Electron spin resonance (ESR) spectroscopy is the method of choice for characterizing paramagnetic

impurities, with applications ranging from chemistry to quantum computing, but it gives only

access to ensemble-averaged quantities due to its limited signal-to-noise ratio. The sensitivity needed

to detect single electron spins has been reached so far using spin- dependent photoluminescence,

transport measurements, or scanning probes. These techniques are system-specific or sensitive only

in a small detection volume, so that practical single spin detection remains an open challenge.

Using single-electron-spin-resonance techniques recently demonstrated [3] we characterize the

magnetic environment of the single electron probe.

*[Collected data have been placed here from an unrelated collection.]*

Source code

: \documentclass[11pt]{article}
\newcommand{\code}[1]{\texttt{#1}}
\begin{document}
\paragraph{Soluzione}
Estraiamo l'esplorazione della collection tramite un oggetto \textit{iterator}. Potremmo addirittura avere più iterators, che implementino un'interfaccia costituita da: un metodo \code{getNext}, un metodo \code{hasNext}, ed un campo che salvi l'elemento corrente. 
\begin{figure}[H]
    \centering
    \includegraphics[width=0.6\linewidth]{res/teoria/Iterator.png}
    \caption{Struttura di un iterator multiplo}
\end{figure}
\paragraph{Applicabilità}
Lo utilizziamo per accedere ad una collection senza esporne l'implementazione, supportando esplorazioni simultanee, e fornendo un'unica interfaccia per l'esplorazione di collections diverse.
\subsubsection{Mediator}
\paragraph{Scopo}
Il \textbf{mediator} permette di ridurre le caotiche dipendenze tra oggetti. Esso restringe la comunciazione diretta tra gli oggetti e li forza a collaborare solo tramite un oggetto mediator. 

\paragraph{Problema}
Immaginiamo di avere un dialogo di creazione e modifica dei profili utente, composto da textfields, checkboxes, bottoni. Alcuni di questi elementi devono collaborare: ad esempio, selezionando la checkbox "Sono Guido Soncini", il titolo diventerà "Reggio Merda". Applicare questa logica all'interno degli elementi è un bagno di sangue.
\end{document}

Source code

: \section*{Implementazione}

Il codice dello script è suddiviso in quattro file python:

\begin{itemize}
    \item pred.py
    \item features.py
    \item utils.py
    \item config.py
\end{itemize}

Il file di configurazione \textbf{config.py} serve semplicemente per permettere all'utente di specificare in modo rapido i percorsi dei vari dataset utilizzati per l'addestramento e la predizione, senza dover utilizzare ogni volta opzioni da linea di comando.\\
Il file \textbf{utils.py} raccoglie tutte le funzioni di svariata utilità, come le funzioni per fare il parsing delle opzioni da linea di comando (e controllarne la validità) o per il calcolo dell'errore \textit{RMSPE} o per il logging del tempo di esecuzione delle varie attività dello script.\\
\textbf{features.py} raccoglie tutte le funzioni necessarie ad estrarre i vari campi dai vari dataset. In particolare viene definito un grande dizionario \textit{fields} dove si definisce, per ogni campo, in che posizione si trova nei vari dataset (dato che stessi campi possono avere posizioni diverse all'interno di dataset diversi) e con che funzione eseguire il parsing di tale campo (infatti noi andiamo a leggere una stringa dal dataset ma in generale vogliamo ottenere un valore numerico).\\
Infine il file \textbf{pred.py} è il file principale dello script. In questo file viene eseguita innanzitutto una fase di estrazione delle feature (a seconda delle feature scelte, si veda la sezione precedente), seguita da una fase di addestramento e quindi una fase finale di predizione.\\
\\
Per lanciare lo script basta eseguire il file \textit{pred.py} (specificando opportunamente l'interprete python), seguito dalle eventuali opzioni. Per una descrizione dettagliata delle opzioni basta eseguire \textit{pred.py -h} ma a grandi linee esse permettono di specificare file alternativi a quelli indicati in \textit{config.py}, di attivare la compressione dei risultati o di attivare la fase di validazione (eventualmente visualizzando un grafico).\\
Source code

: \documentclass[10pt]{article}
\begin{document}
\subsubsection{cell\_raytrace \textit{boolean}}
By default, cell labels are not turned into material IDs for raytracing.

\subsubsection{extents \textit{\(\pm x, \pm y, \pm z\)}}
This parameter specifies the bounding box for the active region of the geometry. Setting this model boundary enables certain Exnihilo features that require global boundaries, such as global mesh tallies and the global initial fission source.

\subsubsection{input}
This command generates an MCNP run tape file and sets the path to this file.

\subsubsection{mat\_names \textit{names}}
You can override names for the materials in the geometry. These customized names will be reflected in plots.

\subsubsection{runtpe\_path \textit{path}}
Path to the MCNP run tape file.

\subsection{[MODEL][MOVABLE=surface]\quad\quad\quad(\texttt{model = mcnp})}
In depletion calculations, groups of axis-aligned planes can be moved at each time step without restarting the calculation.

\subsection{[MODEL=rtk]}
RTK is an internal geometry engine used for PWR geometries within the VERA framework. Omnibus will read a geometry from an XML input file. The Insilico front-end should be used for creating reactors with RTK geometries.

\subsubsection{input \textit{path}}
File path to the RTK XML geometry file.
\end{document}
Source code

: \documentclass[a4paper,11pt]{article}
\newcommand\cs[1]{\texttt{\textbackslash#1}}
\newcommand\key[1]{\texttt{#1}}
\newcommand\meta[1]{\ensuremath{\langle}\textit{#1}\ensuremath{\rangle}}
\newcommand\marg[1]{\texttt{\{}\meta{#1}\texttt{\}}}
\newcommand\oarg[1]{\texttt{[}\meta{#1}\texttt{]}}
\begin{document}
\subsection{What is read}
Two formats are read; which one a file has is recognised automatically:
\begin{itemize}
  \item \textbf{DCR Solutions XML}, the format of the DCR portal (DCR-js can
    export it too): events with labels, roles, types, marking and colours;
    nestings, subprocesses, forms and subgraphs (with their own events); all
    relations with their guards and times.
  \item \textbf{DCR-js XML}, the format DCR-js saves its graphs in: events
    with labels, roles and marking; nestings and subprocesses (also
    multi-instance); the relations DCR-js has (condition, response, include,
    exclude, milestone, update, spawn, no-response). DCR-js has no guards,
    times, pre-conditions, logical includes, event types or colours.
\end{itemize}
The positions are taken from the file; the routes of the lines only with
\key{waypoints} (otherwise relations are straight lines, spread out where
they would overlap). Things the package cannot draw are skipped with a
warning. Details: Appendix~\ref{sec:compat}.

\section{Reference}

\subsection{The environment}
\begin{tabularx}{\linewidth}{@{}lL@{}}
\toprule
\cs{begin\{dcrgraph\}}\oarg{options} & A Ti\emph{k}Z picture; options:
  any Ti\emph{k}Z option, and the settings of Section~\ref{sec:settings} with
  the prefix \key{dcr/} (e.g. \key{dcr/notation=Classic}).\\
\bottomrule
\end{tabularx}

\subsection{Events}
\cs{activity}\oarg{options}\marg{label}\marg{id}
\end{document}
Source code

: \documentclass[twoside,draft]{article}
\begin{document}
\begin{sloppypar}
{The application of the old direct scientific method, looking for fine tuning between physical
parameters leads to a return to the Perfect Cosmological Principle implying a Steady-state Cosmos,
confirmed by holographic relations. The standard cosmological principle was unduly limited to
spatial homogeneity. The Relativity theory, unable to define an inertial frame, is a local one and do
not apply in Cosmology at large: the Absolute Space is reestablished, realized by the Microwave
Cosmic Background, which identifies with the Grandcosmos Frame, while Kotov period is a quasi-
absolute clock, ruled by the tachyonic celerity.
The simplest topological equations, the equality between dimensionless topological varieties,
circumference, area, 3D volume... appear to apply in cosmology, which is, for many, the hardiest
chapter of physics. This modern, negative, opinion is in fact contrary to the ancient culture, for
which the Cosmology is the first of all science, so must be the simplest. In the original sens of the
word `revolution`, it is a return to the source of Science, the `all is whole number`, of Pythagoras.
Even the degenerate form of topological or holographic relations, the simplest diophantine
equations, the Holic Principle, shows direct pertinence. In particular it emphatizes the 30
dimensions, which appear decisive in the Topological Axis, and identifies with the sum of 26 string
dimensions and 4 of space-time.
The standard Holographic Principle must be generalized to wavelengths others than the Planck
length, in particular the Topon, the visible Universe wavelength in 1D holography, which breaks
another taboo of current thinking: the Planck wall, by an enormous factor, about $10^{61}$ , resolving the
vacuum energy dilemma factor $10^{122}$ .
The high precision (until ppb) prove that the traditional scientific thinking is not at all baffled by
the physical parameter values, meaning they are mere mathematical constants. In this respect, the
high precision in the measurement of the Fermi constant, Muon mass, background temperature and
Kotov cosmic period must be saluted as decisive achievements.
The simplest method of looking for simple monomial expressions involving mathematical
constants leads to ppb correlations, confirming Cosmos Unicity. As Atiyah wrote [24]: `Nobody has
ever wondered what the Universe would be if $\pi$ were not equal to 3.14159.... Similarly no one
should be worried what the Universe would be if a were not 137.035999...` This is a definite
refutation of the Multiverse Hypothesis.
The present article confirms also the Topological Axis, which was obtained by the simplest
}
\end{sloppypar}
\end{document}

The technique consists in measuring the spin

fluorescence signal at microwave frequencies [1, 2] using a microwave photon counter based on a

superconducting transmon qubit [3]. In our experiment, individual paramagnetic erbium ions in a

scheelite crystal of CaWO4 are magnetically coupled to a small-mode-volume, high-quality factor

superconducting microwave resonator to enhance their radiative decay rate [4]. The method applies

to arbitrary paramagnetic species with long enough non-radiative relaxation time, and offers large

detection volumes ( ∼ 10μm3) ; as such, it may find applications in magnetic resonance and quantum

computing.

In the first part of this talk, we will focus on a Single Microwave Photon Detector (SMPD), which

working principle is based on Circuit QED. A previous version of

this design, which enabled single electron spin detection for the first time, has reached a sensitivity

of 10−22W/√Hz [2]. We present here an improved version of this design, reaching a sensitivity of

10−23W/√Hz. This improvement has been achieved by enhancing the two figures of merit of the

SMPD : The dark count rate (rate of false-positive detection events) and the detection efficiency (probability of successful detection).

[1] Albertinale, E. et al. Nature 600, 434– 438 (2021).

[2] L. Balembois, et al. arXiv :2307.03614.

[3] Z. Wang, et al. Nature 619, 276–281 (2023).

[4] R. Lescanne et al. Phys. Rev. X 10, 021038 (2020).

[5] A. Bienfait et al. Nature 531, 74 (2016).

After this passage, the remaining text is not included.